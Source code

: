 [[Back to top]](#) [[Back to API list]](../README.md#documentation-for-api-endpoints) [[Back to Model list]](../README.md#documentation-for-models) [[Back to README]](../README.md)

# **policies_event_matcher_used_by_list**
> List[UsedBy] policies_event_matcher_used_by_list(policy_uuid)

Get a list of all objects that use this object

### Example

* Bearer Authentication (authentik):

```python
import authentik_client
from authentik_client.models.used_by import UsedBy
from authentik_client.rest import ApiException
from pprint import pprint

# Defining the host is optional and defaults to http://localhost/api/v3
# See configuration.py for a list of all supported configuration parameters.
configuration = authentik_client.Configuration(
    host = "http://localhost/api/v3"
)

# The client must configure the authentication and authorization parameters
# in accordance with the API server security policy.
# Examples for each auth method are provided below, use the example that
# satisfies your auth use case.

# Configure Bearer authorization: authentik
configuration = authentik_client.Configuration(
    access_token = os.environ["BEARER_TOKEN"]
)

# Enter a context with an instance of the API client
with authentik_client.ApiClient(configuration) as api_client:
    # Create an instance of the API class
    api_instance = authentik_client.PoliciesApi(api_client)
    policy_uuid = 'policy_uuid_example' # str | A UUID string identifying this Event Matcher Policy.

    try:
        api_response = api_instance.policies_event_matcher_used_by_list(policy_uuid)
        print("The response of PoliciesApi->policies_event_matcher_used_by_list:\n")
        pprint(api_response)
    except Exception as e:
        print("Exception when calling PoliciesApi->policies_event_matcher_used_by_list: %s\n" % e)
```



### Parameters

## Prompt
From the first line of the data above through the line containing "### Example", repeat each line exactly, and add nothing.

## Written answer
Source code

: [[Back to top]](#) [[Back to API list]](../README.md#documentation-for-api-endpoints) [[Back to Model list]](../README.md#documentation-for-models) [[Back to README]](../README.md)

# **policies_event_matcher_used_by_list**
> List[UsedBy] policies_event_matcher_used_by_list(policy_uuid)

Get a list of all objects that use this object

### Example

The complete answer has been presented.